(What is being asked) The entries below must be transcribed exactly. Leave nothing out.

:: Source records

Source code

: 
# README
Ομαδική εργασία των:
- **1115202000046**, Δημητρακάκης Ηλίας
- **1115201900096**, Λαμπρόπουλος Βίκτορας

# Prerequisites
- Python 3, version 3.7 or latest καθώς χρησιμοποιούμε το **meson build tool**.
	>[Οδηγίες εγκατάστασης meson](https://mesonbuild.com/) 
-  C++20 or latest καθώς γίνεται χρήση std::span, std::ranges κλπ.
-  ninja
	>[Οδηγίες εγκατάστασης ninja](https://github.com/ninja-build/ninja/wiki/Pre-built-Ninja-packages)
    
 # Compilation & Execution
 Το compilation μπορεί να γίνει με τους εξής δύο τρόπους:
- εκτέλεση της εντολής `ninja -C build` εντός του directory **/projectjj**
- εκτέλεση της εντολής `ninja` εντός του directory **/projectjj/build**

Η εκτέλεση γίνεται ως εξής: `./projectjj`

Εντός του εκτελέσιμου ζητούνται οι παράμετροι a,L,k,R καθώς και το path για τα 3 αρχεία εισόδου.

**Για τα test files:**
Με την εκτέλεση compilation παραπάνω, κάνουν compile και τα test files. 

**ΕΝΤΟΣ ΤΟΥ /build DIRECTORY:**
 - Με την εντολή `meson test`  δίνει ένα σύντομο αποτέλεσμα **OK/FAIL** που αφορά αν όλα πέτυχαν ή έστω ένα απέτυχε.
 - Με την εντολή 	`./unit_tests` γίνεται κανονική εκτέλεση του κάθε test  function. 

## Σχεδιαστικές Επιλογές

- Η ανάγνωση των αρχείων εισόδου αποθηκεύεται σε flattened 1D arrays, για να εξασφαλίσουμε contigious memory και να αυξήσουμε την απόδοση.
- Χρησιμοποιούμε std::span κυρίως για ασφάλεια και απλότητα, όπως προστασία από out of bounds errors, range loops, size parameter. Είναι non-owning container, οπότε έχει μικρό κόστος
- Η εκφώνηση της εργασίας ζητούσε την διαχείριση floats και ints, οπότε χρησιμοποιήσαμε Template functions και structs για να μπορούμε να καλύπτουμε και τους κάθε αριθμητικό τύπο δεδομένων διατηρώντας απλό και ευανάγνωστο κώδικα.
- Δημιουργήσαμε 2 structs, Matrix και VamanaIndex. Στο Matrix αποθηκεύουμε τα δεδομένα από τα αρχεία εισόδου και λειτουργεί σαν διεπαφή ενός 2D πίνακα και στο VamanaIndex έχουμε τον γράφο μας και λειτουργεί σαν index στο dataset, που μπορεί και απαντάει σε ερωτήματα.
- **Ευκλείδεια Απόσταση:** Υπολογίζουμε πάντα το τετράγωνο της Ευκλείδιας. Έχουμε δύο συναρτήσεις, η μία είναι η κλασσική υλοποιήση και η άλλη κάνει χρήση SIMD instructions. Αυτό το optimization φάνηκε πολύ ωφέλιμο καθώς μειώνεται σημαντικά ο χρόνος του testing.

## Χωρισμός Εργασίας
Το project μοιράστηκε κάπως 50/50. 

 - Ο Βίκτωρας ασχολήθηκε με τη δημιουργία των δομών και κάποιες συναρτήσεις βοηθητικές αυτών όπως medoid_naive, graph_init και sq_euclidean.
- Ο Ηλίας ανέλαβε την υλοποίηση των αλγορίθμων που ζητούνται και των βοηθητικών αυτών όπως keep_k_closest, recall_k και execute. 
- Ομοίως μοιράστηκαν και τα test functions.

::::

(Expected answer)
Source code

: 
# README
Ομαδική εργασία των:
- **1115202000046**, Δημητρακάκης Ηλίας
- **1115201900096**, Λαμπρόπουλος Βίκτορας

# Prerequisites
- Python 3, version 3.7 or latest καθώς χρησιμοποιούμε το **meson build tool**.
	>[Οδηγίες εγκατάστασης meson](https://mesonbuild.com/) 
-  C++20 or latest καθώς γίνεται χρήση std::span, std::ranges κλπ.
-  ninja
	>[Οδηγίες εγκατάστασης ninja](https://github.com/ninja-build/ninja/wiki/Pre-built-Ninja-packages)
    
 # Compilation & Execution
 Το compilation μπορεί να γίνει με τους εξής δύο τρόπους:
- εκτέλεση της εντολής `ninja -C build` εντός του directory **/projectjj**
- εκτέλεση της εντολής `ninja` εντός του directory **/projectjj/build**

Η εκτέλεση γίνεται ως εξής: `./projectjj`

Εντός του εκτελέσιμου ζητούνται οι παράμετροι a,L,k,R καθώς και το path για τα 3 αρχεία εισόδου.

**Για τα test files:**
Με την εκτέλεση compilation παραπάνω, κάνουν compile και τα test files. 

**ΕΝΤΟΣ ΤΟΥ /build DIRECTORY:**
 - Με την εντολή `meson test`  δίνει ένα σύντομο αποτέλεσμα **OK/FAIL** που αφορά αν όλα πέτυχαν ή έστω ένα απέτυχε.
 - Με την εντολή 	`./unit_tests` γίνεται κανονική εκτέλεση του κάθε test  function. 

## Σχεδιαστικές Επιλογές

- Η ανάγνωση των αρχείων εισόδου αποθηκεύεται σε flattened 1D arrays, για να εξασφαλίσουμε contigious memory και να αυξήσουμε την απόδοση.
- Χρησιμοποιούμε std::span κυρίως για ασφάλεια και απλότητα, όπως προστασία από out of bounds errors, range loops, size parameter. Είναι non-owning container, οπότε έχει μικρό κόστος
- Η εκφώνηση της εργασίας ζητούσε την διαχείριση floats και ints, οπότε χρησιμοποιήσαμε Template functions και structs για να μπορούμε να καλύπτουμε και τους κάθε αριθμητικό τύπο δεδομένων διατηρώντας απλό και ευανάγνωστο κώδικα.
- Δημιουργήσαμε 2 structs, Matrix και VamanaIndex. Στο Matrix αποθηκεύουμε τα δεδομένα από τα αρχεία εισόδου και λειτουργεί σαν διεπαφή ενός 2D πίνακα και στο VamanaIndex έχουμε τον γράφο μας και λειτουργεί σαν index στο dataset, που μπορεί και απαντάει σε ερωτήματα.
- **Ευκλείδεια Απόσταση:** Υπολογίζουμε πάντα το τετράγωνο της Ευκλείδιας. Έχουμε δύο συναρτήσεις, η μία είναι η κλασσική υλοποιήση και η άλλη κάνει χρήση SIMD instructions. Αυτό το optimization φάνηκε πολύ ωφέλιμο καθώς μειώνεται σημαντικά ο χρόνος του testing.

## Χωρισμός Εργασίας
Το project μοιράστηκε κάπως 50/50. 

 - Ο Βίκτωρας ασχολήθηκε με τη δημιουργία των δομών και κάποιες συναρτήσεις βοηθητικές αυτών όπως medoid_naive, graph_init και sq_euclidean.
- Ο Ηλίας ανέλαβε την υλοποίηση των αλγορίθμων που ζητούνται και των βοηθητικών αυτών όπως keep_k_closest, recall_k και execute. 
- Ομοίως μοιράστηκαν και τα test functions.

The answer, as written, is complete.